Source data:
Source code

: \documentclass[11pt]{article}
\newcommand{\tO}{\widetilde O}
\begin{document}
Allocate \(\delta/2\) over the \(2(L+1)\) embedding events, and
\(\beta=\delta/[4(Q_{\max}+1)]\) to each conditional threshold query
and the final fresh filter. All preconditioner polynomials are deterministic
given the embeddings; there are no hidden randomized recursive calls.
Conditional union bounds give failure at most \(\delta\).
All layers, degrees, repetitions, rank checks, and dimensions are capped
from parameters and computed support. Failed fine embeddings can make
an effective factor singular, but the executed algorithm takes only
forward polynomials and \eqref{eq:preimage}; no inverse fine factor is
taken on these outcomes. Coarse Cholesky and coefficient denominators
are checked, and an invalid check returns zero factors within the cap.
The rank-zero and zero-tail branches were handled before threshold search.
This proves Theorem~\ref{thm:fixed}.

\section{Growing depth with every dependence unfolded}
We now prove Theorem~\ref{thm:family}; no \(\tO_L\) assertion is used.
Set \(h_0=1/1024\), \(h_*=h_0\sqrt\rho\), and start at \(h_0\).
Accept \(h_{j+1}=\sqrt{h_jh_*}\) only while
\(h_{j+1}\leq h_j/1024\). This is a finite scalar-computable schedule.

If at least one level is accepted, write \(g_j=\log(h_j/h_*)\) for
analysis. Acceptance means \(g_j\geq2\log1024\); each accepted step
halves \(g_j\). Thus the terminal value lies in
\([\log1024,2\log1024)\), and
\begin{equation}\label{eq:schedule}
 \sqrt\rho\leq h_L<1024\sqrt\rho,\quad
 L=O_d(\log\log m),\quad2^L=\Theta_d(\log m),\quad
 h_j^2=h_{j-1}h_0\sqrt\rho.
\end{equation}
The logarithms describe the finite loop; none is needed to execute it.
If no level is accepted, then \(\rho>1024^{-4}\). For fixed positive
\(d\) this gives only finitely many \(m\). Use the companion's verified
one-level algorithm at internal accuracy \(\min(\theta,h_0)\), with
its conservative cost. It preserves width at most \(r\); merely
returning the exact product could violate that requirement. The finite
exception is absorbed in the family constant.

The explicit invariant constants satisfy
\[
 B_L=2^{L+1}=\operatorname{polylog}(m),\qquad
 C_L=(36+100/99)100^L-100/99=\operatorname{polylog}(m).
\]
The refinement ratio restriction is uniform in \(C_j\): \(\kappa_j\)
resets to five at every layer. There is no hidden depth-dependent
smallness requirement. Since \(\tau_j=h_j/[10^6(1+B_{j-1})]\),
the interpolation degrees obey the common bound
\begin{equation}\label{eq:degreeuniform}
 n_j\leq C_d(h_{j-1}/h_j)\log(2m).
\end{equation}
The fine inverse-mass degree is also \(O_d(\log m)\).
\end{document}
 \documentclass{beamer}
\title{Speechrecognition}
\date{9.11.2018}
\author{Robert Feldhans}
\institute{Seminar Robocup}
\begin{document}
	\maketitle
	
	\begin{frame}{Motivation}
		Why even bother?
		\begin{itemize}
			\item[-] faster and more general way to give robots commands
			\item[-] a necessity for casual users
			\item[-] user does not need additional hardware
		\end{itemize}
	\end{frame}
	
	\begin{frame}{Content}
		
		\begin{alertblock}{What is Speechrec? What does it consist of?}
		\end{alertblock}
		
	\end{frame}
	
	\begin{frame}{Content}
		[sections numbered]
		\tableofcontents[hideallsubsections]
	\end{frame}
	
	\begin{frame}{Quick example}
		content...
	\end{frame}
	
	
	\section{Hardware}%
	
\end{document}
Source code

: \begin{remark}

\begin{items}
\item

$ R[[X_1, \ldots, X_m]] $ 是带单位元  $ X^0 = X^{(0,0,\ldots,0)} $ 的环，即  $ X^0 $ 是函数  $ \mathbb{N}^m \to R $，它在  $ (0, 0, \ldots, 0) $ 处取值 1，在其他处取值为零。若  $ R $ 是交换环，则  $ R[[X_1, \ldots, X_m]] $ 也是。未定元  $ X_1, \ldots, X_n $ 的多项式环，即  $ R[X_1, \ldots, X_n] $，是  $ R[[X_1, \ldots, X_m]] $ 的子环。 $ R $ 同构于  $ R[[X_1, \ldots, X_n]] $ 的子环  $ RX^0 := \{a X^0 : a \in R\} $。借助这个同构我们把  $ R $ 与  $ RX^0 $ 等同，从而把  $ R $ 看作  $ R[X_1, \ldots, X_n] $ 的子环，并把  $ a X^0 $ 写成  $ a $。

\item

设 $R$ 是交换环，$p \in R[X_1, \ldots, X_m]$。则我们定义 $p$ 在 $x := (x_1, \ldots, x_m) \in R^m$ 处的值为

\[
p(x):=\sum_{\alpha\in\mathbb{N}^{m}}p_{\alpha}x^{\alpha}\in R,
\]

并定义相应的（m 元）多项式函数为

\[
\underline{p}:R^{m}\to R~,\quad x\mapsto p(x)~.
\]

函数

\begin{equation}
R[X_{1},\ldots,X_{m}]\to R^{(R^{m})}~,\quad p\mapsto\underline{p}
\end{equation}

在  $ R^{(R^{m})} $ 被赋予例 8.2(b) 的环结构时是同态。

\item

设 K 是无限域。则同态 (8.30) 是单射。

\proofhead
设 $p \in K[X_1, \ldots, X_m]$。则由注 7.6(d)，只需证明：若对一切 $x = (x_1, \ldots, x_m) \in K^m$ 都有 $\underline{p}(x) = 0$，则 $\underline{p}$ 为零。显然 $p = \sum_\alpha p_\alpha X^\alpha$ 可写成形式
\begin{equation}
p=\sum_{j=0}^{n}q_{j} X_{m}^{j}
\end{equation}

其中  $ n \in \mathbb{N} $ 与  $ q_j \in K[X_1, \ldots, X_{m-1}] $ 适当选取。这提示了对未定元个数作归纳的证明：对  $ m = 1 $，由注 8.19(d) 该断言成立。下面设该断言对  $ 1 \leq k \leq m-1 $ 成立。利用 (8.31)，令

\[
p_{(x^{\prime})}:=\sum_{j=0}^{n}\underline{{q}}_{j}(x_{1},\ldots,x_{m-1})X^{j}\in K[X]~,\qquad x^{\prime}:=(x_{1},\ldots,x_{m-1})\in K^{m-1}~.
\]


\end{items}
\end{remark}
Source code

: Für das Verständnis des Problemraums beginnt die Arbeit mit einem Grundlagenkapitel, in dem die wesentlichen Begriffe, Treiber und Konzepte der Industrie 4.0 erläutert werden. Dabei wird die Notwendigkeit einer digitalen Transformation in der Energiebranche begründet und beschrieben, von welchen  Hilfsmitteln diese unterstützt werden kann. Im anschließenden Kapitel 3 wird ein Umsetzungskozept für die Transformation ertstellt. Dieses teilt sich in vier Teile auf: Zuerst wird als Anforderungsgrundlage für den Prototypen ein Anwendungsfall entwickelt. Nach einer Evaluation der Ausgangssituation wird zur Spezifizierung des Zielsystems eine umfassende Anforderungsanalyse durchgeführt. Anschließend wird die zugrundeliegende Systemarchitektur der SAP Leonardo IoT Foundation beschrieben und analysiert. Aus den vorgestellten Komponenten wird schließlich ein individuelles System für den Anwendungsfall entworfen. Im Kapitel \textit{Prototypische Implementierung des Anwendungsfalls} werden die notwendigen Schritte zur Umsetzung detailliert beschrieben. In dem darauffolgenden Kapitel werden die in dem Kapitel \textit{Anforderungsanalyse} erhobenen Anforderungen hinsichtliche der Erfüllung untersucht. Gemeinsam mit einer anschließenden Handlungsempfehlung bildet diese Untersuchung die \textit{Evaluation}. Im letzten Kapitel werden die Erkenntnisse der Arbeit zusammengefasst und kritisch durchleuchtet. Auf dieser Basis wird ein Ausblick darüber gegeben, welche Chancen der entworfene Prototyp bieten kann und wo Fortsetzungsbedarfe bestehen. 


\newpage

**What is needed:** Looking at the data above, count each line that holds the word "sqrt" and report the count alone.

**Response area:** 4